#### What the exercise asks
Which lines below contain the word "Added"? Copy each one.

Source texts of formatted documents:
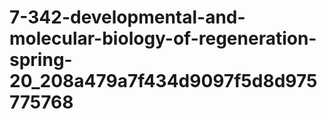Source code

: # 7-342-developmental-and-molecular-biology-of-regeneration-spring-20_208a479a7f434d9097f5d8d975775768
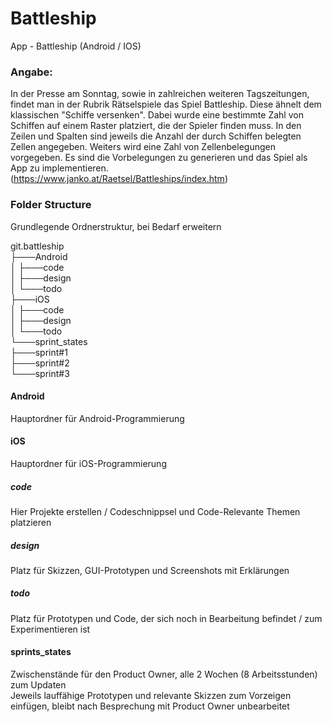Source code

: ﻿# Battleship
App - Battleship (Android / IOS)

### Angabe:

In der Presse am Sonntag, sowie in zahlreichen weiteren Tagszeitungen, findet man in der Rubrik Rätselspiele das Spiel Battleship. Diese ähnelt dem klassischen "Schiffe versenken". Dabei wurde eine bestimmte Zahl von Schiffen auf einem Raster platziert, die der Spieler finden muss. In den Zeilen und Spalten sind jeweils die Anzahl der durch Schiffen belegten Zellen angegeben. Weiters wird eine Zahl von Zellenbelegungen vorgegeben. Es sind die Vorbelegungen zu generieren und das Spiel als App zu implementieren. (https://www.janko.at/Raetsel/Battleships/index.htm)

### Folder Structure

Grundlegende Ordnerstruktur, bei Bedarf erweitern

git.battleship  
├───Android  
│   ├───code  
│   ├───design  
│   └───todo  
├───iOS  
│   ├───code  
│   ├───design  
│   └───todo  
└───sprint_states  
    ├───sprint#1  
    ├───sprint#2  
    └───sprint#3  

#### Android

Hauptordner für Android-Programmierung

#### iOS

Hauptordner für iOS-Programmierung

##### code

Hier Projekte erstellen / Codeschnippsel und Code-Relevante Themen platzieren

##### design

Platz für Skizzen, GUI-Prototypen und Screenshots mit Erklärungen

##### todo

Platz für Prototypen und Code, der sich noch in Bearbeitung befindet / zum Experimentieren ist

#### sprints_states

Zwischenstände für den Product Owner, alle 2 Wochen (8 Arbeitsstunden) zum Updaten  
Jeweils lauffähige Prototypen und relevante Skizzen zum Vorzeigen einfügen, bleibt nach Besprechung mit Product Owner unbearbeitet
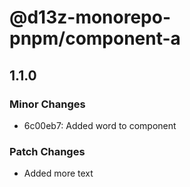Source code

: # @d13z-monorepo-pnpm/component-a

## 1.1.0
### Minor Changes

- 6c00eb7: Added word to component

### Patch Changes

- Added more text
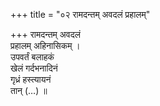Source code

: +++
title = "०२ रामदन्तम् अवदलं प्रहालम्"

+++
रामदन्तम् अवदलं  
प्रहालम् अहिनासिकम् ।  
उपवर्तं बलाहकं  
खेलं गर्दभनादिनं  
गृध्रं हस्त्यायनं  
तान् (…) ॥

#### Your response
- 6c00eb7: Added word to component
- Added more text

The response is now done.